• Assignment: This exercise calls for duplicating every entry below exactly, without the images.

• The input:
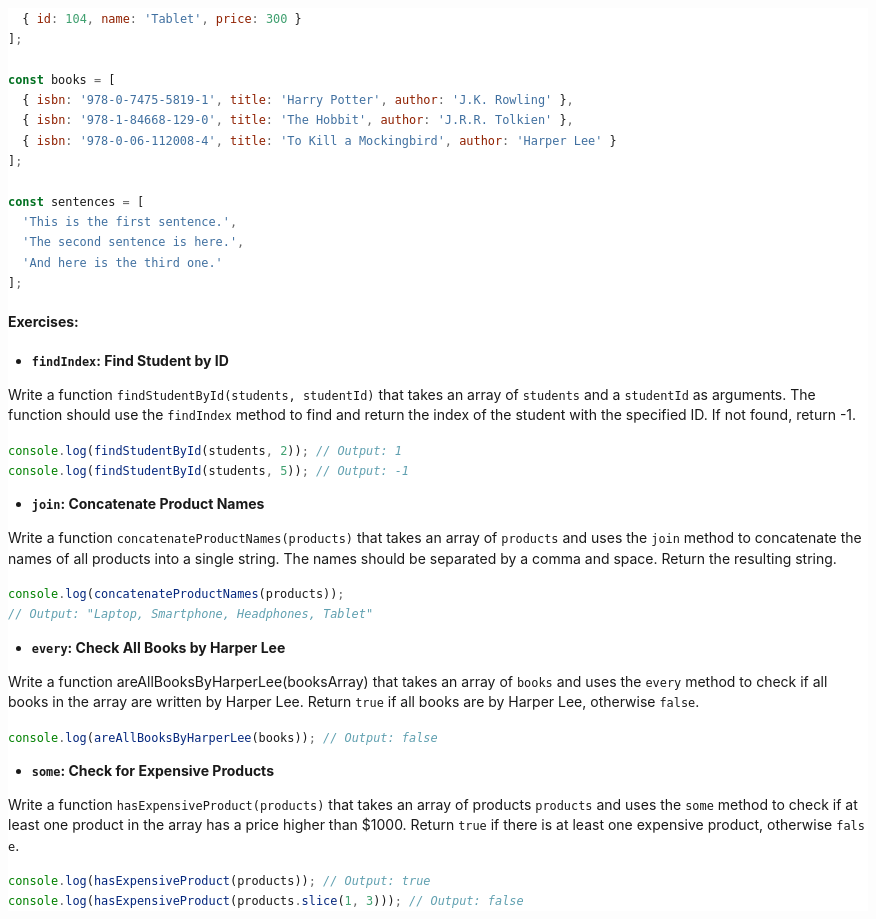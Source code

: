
 ```js
  { id: 104, name: 'Tablet', price: 300 }
];

const books = [
  { isbn: '978-0-7475-5819-1', title: 'Harry Potter', author: 'J.K. Rowling' },
  { isbn: '978-1-84668-129-0', title: 'The Hobbit', author: 'J.R.R. Tolkien' },
  { isbn: '978-0-06-112008-4', title: 'To Kill a Mockingbird', author: 'Harper Lee' }
];

const sentences = [
  'This is the first sentence.',
  'The second sentence is here.',
  'And here is the third one.'
];
```

#### Exercises:
* **`findIndex`: Find Student by ID**

Write a function `findStudentById(students, studentId)` that takes an array of `students` and a `studentId` as arguments. The function should use the `findIndex` method to find and return the index of the student with the specified ID. If not found, return -1.

```js
console.log(findStudentById(students, 2)); // Output: 1
console.log(findStudentById(students, 5)); // Output: -1
```

* **`join`: Concatenate Product Names**

Write a function `concatenateProductNames(products)` that takes an array of `products` and uses the `join` method to concatenate the names of all products into a single string. The names should be separated by a comma and space. Return the resulting string.

```js
console.log(concatenateProductNames(products));
// Output: "Laptop, Smartphone, Headphones, Tablet"
```

* **`every`: Check All Books by Harper Lee**

Write a function areAllBooksByHarperLee(booksArray) that takes an array of `books` and uses the `every` method to check if all books in the array are written by Harper Lee. Return `true` if all books are by Harper Lee, otherwise `false`.

```js
console.log(areAllBooksByHarperLee(books)); // Output: false
```

* **`some`: Check for Expensive Products**

Write a function `hasExpensiveProduct(products)` that takes an array of products `products` and uses the `some` method to check if at least one product in the array has a price higher than $1000. Return `true` if there is at least one expensive product, otherwise `false`.


```js
console.log(hasExpensiveProduct(products)); // Output: true
console.log(hasExpensiveProduct(products.slice(1, 3))); // Output: false
```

• Your response:
Source code

:
 ```js
  { id: 104, name: 'Tablet', price: 300 }
];

const books = [
  { isbn: '978-0-7475-5819-1', title: 'Harry Potter', author: 'J.K. Rowling' },
  { isbn: '978-1-84668-129-0', title: 'The Hobbit', author: 'J.R.R. Tolkien' },
  { isbn: '978-0-06-112008-4', title: 'To Kill a Mockingbird', author: 'Harper Lee' }
];

const sentences = [
  'This is the first sentence.',
  'The second sentence is here.',
  'And here is the third one.'
];
```

#### Exercises:
* **`findIndex`: Find Student by ID**

Write a function `findStudentById(students, studentId)` that takes an array of `students` and a `studentId` as arguments. The function should use the `findIndex` method to find and return the index of the student with the specified ID. If not found, return -1.

```js
console.log(findStudentById(students, 2)); // Output: 1
console.log(findStudentById(students, 5)); // Output: -1
```

* **`join`: Concatenate Product Names**

Write a function `concatenateProductNames(products)` that takes an array of `products` and uses the `join` method to concatenate the names of all products into a single string. The names should be separated by a comma and space. Return the resulting string.

```js
console.log(concatenateProductNames(products));
// Output: "Laptop, Smartphone, Headphones, Tablet"
```

* **`every`: Check All Books by Harper Lee**

Write a function areAllBooksByHarperLee(booksArray) that takes an array of `books` and uses the `every` method to check if all books in the array are written by Harper Lee. Return `true` if all books are by Harper Lee, otherwise `false`.

```js
console.log(areAllBooksByHarperLee(books)); // Output: false
```

* **`some`: Check for Expensive Products**

Write a function `hasExpensiveProduct(products)` that takes an array of products `products` and uses the `some` method to check if at least one product in the array has a price higher than $1000. Return `true` if there is at least one expensive product, otherwise `false`.


```js
console.log(hasExpensiveProduct(products)); // Output: true
console.log(hasExpensiveProduct(products.slice(1, 3))); // Output: false
```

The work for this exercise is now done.